» **TASK GOAL**
In the material below, some lines carry "这游戏服装要怎么解锁". Copy each such line.

——————

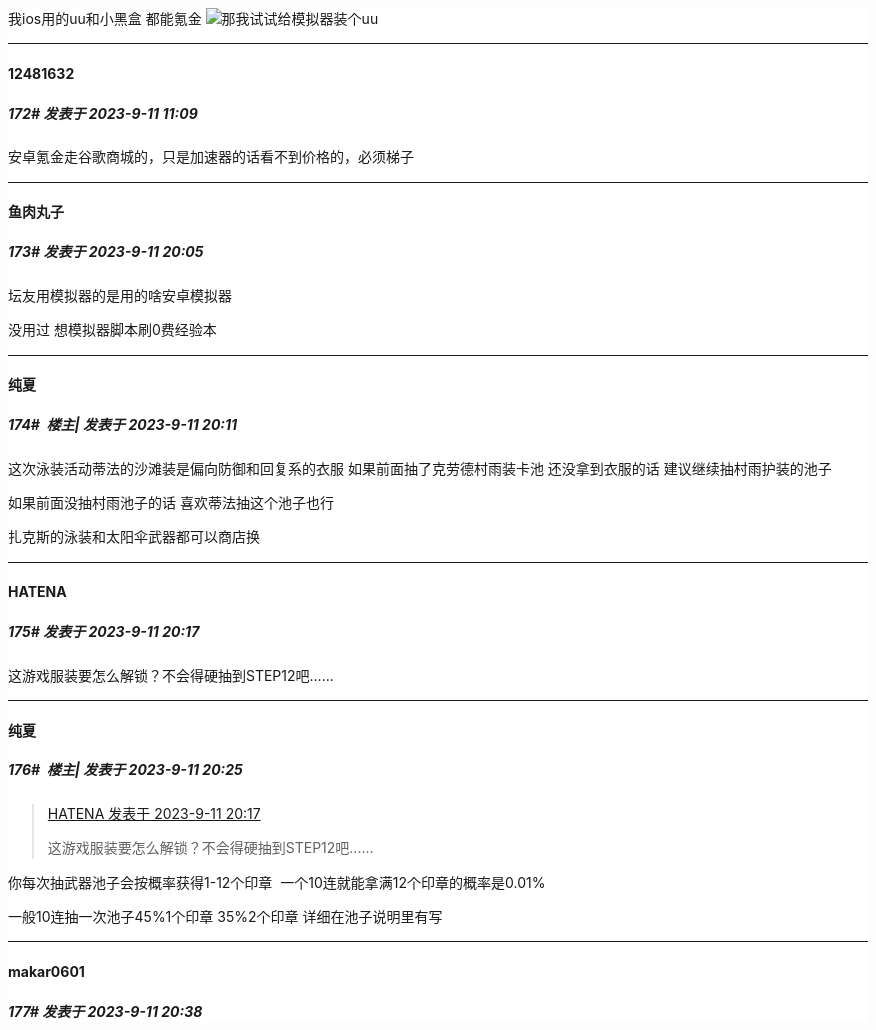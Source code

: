 我ios用的uu和小黑盒 都能氪金</blockquote>
<img src="https://static.saraba1st.com/image/smiley/face2017/067.png" referrerpolicy="no-referrer">那我试试给模拟器装个uu


*****

####  12481632  
##### 172#       发表于 2023-9-11 11:09

安卓氪金走谷歌商城的，只是加速器的话看不到价格的，必须梯子


*****

####  鱼肉丸子  
##### 173#       发表于 2023-9-11 20:05

坛友用模拟器的是用的啥安卓模拟器

没用过 想模拟器脚本刷0费经验本

*****

####  纯夏  
##### 174#         楼主| 发表于 2023-9-11 20:11

这次泳装活动蒂法的沙滩装是偏向防御和回复系的衣服 如果前面抽了克劳德村雨装卡池 还没拿到衣服的话 建议继续抽村雨护装的池子 

如果前面没抽村雨池子的话 喜欢蒂法抽这个池子也行 

扎克斯的泳装和太阳伞武器都可以商店换


*****

####  HATENA  
##### 175#       发表于 2023-9-11 20:17

这游戏服装要怎么解锁？不会得硬抽到STEP12吧......


*****

####  纯夏  
##### 176#         楼主| 发表于 2023-9-11 20:25

<blockquote><a href="httphttps://bbs.saraba1st.com/2b/forum.php?mod=redirect&amp;goto=findpost&amp;pid=62370150&amp;ptid=2143787" target="_blank">HATENA 发表于 2023-9-11 20:17</a>

这游戏服装要怎么解锁？不会得硬抽到STEP12吧......</blockquote>
你每次抽武器池子会按概率获得1-12个印章  一个10连就能拿满12个印章的概率是0.01% 

一般10连抽一次池子45%1个印章 35%2个印章 详细在池子说明里有写


*****

####  makar0601  
##### 177#       发表于 2023-9-11 20:38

——————

» **OUTPUT FOR THIS TASK**
这游戏服装要怎么解锁？不会得硬抽到STEP12吧......
这游戏服装要怎么解锁？不会得硬抽到STEP12吧......</blockquote>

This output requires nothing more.